Kristoffer Pallesen (born 30 April 1990) is a Danish retired professional footballer who played as a right back.

==Career==
===Early career===
Pallesen played as a youth player for AGF, but never broke through to the first team. He therefore moved to another Aarhus club IK Skovbakken, where he played until Hobro IK signed him in February 2011, following his coach Jakob Michelsen. Initially, he received a six-month contract with Hobro, but the agreement was soon extended by another year, which meant that it ran until June 2013. Pallesen played primarily as a full-back in the defense. Half a year before his contract expired, in January 2013, Viborg FF announced that they had entered into a three-year agreement with Pallesen from 1 July 2013.

===Viborg===
After signing his three-year contract with Viborg FF in January 2013, Pallesen had his first practice with the team on 24 June and was assigned jersey number 15. He made his debut for Viborg in the Danish Cup match against Jammerbugt on 28 August 2013 which ended in a 0–1 away win. During his time at Viborg, Pallesen was part of the team which won the 2014–15 Danish 1st Division, achieving promotion to the Danish Superliga.

===AaB===
On 3 July 2017, Pallesen was officially presented as a new player in AaB, who needed a new full-back after the departure of Joakim Mæhle. The club signed him on a free transfer. According to Ekstra Bladet, Viborg initially rejected a bid of DKK 1.7 million from AaB, after which Viborg a few days later, according to TV3 Sport, accepted a bid of DKK 2.5 million. He made his official debut for AaB in the first round of the 2017–18 Danish Superliga season when he was in the starting lineup and played 90 minutes in the 1–1 away draw against Copenhagen. During his first season at the club, he was mostly a substitute as Patrick Kristensen held the position as starting right back. He finished his first season with 24 appearances.

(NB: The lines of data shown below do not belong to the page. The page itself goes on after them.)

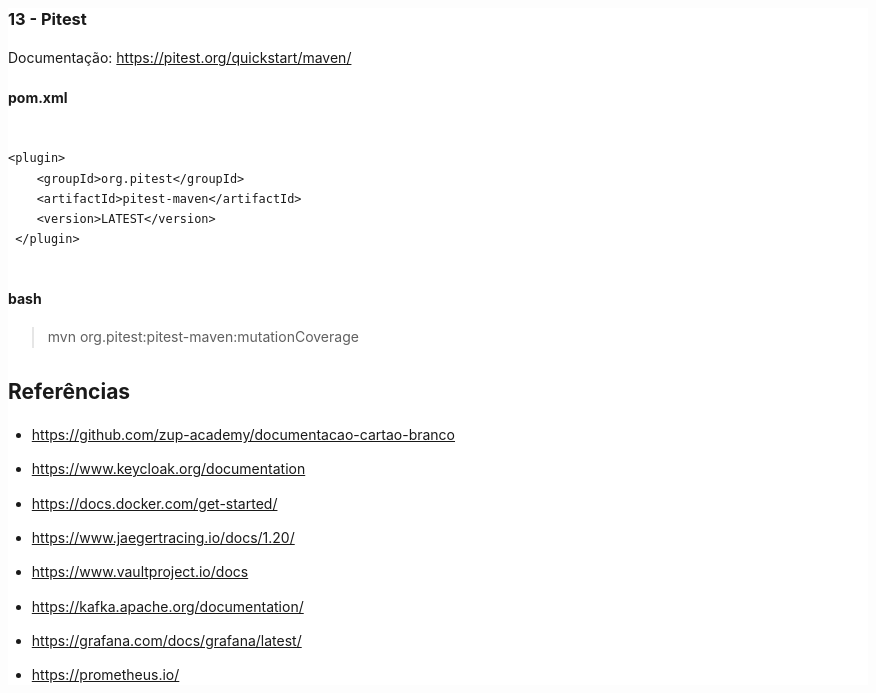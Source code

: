 ### 13 - Pitest


Documentação: https://pitest.org/quickstart/maven/


#### pom.xml


```

<plugin>
    <groupId>org.pitest</groupId>
    <artifactId>pitest-maven</artifactId>
    <version>LATEST</version>
 </plugin>


```

#### bash


> mvn org.pitest:pitest-maven:mutationCoverage


## Referências


- https://github.com/zup-academy/documentacao-cartao-branco

- https://www.keycloak.org/documentation

- https://docs.docker.com/get-started/

- https://www.jaegertracing.io/docs/1.20/

- https://www.vaultproject.io/docs

- https://kafka.apache.org/documentation/ 

- https://grafana.com/docs/grafana/latest/

- https://prometheus.io/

In the 2018–19 season, Pallesen began as the starting right back, but again lost his spot to Kristensen during the second half of the season. He had 20 appearances that season.

In November 2019, he extended his contract with AaB until 2024. This followed a period, in which Pallesen had grown into a starter at right back. On 13 December 2019, he scored his first goal for the club in a 3–1 home loss to Nordsjælland. He ended the season with 37 appearances in which he scored two goals.

Pallesen started the 2021–22 season strong, recording 5 assists in his first 8 games of the season.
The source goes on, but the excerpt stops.